My tensorflow model not update loss, please can someone help me?

i was writer one tensorflow yolo, But my loss has not been updated. Can someone check it for me?

my all code github link :

my optimizer update code:
if ni <= nw:

            xi = [0,nw]

           

            # ?奇怪,为啥要获取这个?

            # 这个东西大概意思是求nbs/tbs 的第ni个线性变化值,最小必须是1,然后会做取整操作

            # 累计?累计了什么?

            accumulate = max(1,np.interp(ni, xi, [1, nbs / total_batch_size]).round())

            # 这是在干嘛?

            # for j, x in enumerate(opt):

            #通过_set_hyper调整lr和mom

           

            # optimizer._set_hyper("learning_rate", np.interp(ni, xi, 0.0, hyp['lr0'] * lf(epoch)))

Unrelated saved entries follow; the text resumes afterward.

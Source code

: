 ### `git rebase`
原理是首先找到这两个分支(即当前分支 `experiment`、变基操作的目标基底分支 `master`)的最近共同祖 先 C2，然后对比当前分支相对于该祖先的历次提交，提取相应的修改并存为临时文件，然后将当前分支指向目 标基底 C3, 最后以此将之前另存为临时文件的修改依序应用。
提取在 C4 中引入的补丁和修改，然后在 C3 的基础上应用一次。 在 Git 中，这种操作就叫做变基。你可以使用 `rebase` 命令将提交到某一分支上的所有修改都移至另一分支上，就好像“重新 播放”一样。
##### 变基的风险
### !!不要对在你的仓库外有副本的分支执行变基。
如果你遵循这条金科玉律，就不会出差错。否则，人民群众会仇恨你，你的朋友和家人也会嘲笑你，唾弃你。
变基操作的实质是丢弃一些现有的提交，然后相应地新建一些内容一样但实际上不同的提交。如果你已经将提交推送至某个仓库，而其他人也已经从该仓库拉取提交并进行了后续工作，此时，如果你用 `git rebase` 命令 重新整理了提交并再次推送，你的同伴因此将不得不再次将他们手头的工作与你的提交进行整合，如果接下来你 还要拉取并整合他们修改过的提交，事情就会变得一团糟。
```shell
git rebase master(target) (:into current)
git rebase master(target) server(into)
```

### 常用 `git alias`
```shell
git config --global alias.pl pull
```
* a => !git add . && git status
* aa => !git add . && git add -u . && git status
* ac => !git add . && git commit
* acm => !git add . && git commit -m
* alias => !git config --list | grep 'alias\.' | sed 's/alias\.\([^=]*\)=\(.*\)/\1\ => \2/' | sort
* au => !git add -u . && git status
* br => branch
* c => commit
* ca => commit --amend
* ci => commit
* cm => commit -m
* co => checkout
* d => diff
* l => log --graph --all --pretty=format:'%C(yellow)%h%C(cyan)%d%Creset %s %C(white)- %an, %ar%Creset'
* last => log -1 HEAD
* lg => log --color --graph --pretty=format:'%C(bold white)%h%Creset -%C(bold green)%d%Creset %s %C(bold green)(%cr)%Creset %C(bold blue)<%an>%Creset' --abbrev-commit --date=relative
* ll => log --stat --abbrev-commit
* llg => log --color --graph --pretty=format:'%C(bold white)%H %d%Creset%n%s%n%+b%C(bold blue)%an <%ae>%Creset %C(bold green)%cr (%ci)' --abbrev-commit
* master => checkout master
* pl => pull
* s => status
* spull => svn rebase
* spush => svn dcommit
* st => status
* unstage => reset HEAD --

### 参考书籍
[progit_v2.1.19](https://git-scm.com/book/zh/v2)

            optimizer._set_hyper("momentum", np.interp(ni, xi, [hyp['warmup_momentum'], hyp['momentum']]))

        # 是否要做缩放

        if opt.multi_scale:

            sz = random.randrange(imgsz * 0.5, imgsz * 1.5 * gs) // gs * gs

            sf = sz / max(imgs.shape[2:])  # scale factor

            if sf != 1:

                ns = [math.ceil(x * sf / gs) * gs for x in imgs.shape[2:]]# new shape (stretched to gs-multiple)

                imgs = tf.image.resize(imgs, ns ,  tf.image.ResizeMethod.BILINEAR,False)

           

        #Forward

        with tf.GradientTape() as gt:

         

            pred = model(imgs)

                           

            loss, loss_items = compute_loss(pred,targets,model)

           

            print(loss_items,end='')

            print(loss)

            if rank != -1 :

            # gradient averaged between devices in DDP mode

            # ddp模式下需要配置设备间的梯度平均值

                loss *= opt.world_size

           

            grads = gt.gradient(loss,model.trainable_variables)

            optimizer.apply_gradients((grad, var) for (grad, var) in zip(grads,model.trainable_variables) if grad is not None) # 优化函数应用梯度进行优化

            # optimizer.apply_gradients(zip(grads,model.trainable_variables)) # 不要使用trainable_variables**strong text**

my trian code

for epoch in range(start_epoch,epochs):

    # 更新图片权重

    if opt.image_weights:

        # 生成索引

        if rank in [-1, 0]:

            cw = model.class_widths * (1 - maps) ** 2 /nc # 类权重(class weights)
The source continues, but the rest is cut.